TASK GOAL
Write only how many lines in this data include "example".

Start of DATA

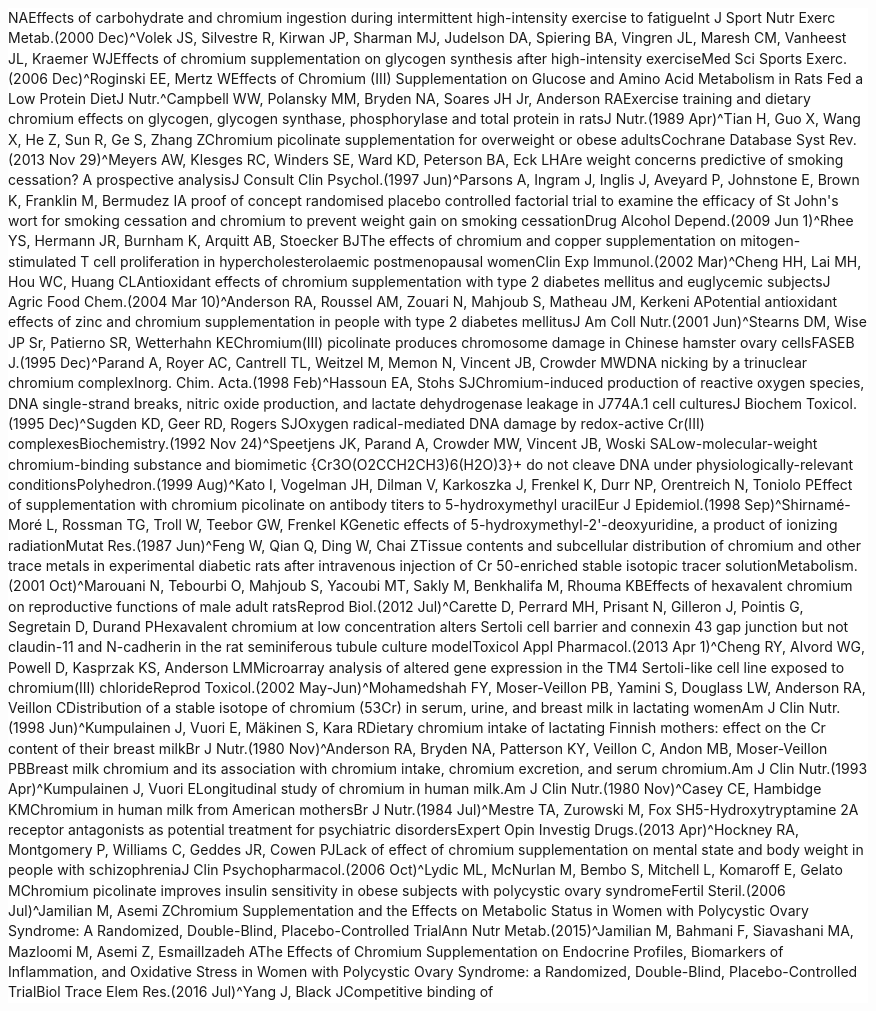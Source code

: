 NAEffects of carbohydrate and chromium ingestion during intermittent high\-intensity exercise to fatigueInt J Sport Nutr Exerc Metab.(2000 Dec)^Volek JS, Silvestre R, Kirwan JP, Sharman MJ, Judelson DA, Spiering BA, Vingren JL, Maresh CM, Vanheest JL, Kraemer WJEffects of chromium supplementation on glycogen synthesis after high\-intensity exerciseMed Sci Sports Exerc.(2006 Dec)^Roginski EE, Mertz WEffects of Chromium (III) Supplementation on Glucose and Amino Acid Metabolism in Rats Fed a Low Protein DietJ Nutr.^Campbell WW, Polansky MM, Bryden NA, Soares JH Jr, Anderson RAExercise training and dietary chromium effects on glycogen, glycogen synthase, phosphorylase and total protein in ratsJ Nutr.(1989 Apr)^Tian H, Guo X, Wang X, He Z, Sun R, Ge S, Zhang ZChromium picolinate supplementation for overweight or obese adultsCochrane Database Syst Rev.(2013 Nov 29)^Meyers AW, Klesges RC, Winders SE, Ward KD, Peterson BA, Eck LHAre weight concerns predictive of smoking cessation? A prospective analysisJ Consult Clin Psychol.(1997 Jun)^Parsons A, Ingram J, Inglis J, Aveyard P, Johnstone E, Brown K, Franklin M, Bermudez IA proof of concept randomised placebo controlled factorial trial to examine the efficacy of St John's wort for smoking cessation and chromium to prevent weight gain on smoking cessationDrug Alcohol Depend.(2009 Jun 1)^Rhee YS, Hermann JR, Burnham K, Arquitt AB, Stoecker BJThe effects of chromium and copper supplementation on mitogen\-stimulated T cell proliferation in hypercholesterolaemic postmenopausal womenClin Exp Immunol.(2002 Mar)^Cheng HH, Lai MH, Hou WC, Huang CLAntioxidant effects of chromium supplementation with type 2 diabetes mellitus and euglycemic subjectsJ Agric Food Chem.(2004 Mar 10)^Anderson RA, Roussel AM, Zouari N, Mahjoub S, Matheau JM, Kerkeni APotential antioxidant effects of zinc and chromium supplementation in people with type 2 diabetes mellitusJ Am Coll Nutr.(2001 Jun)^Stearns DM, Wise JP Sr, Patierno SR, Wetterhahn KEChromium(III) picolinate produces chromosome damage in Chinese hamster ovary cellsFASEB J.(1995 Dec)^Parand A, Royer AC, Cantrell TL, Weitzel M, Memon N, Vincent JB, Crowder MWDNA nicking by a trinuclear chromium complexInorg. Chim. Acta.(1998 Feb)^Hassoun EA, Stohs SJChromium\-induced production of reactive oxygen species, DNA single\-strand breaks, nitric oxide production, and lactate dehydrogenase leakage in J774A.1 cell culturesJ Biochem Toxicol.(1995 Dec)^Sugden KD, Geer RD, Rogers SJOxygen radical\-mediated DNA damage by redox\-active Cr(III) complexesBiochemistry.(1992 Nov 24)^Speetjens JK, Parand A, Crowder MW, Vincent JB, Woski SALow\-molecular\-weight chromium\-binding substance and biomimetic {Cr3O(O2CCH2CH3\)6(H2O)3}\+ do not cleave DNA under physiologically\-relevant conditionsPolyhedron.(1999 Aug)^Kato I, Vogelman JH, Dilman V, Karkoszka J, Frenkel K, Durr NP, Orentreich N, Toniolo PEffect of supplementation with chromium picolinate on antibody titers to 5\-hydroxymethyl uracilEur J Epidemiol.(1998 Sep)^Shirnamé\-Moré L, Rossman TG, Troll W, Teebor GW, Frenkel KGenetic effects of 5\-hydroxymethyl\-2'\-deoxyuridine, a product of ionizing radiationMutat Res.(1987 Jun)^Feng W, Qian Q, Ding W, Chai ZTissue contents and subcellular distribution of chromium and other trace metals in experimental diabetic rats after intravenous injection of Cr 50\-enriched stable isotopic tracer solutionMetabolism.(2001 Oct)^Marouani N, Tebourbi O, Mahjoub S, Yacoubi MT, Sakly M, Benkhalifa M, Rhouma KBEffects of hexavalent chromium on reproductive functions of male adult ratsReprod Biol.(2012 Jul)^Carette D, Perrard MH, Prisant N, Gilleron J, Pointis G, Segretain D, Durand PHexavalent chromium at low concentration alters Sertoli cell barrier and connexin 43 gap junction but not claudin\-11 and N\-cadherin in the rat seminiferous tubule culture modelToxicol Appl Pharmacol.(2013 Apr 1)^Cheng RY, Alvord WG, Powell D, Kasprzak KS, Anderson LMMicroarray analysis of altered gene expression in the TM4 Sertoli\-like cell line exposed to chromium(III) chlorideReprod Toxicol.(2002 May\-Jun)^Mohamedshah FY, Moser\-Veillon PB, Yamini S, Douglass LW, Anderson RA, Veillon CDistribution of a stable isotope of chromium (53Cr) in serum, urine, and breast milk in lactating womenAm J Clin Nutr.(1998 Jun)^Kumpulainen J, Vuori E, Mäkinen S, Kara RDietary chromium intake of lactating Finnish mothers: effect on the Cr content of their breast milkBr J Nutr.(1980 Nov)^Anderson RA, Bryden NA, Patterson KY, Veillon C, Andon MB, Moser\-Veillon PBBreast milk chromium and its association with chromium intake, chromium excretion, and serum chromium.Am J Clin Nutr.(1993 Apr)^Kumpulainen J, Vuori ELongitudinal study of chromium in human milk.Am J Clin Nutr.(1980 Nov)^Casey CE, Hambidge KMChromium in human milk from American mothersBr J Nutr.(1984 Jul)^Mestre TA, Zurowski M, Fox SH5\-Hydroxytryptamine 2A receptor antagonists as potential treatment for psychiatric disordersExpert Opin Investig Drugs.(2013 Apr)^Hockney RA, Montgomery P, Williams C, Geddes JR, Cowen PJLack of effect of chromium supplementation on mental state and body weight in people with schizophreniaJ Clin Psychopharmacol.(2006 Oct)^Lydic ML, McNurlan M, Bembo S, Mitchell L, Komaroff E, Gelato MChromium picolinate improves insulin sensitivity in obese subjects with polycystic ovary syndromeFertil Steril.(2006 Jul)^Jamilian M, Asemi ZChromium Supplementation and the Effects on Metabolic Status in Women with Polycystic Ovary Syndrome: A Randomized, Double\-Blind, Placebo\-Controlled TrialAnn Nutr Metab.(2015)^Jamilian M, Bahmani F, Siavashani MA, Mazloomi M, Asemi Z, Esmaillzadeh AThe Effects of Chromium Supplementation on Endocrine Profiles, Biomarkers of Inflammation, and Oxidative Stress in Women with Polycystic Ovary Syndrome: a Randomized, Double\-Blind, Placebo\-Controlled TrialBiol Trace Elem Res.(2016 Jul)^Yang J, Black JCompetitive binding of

End of DATA
Start of DATA

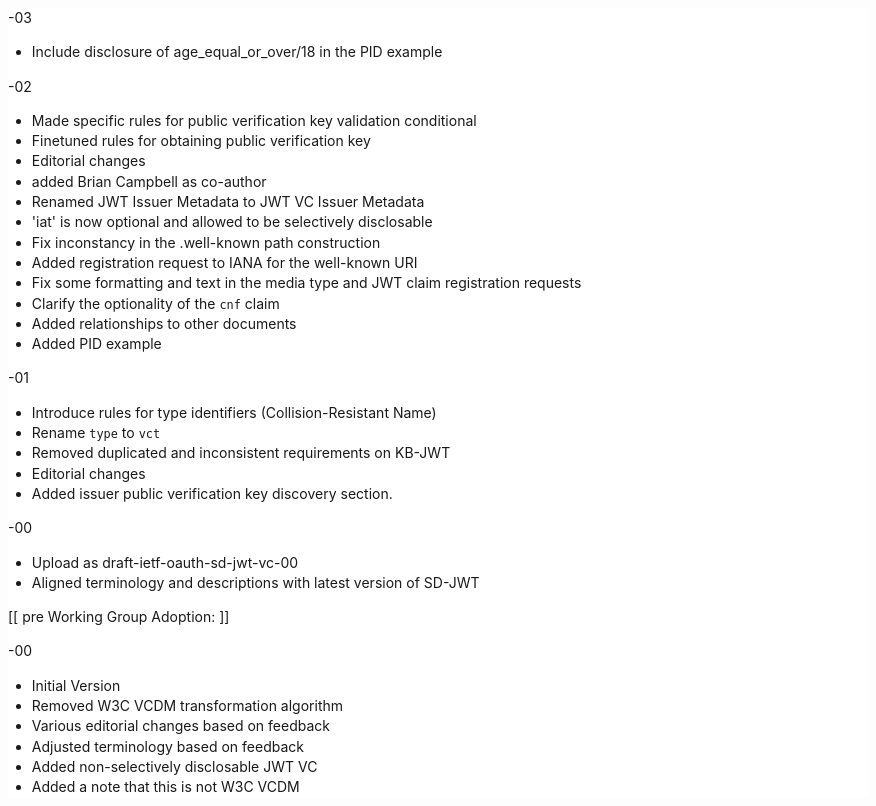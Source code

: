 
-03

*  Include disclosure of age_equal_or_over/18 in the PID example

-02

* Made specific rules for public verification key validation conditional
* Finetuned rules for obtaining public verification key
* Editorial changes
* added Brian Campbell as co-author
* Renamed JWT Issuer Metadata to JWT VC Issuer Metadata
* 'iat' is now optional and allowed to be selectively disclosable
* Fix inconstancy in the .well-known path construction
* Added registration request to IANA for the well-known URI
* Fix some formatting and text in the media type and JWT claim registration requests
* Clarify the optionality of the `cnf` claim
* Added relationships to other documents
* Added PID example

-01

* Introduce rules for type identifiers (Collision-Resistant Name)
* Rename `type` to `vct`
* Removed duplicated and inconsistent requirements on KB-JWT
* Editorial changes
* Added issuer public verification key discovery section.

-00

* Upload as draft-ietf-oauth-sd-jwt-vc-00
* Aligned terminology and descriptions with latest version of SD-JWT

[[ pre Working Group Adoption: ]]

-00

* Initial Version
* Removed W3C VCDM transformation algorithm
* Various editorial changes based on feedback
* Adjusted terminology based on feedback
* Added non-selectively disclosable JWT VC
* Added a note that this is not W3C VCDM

End of DATA

RESULT OF THE EXERCISE
2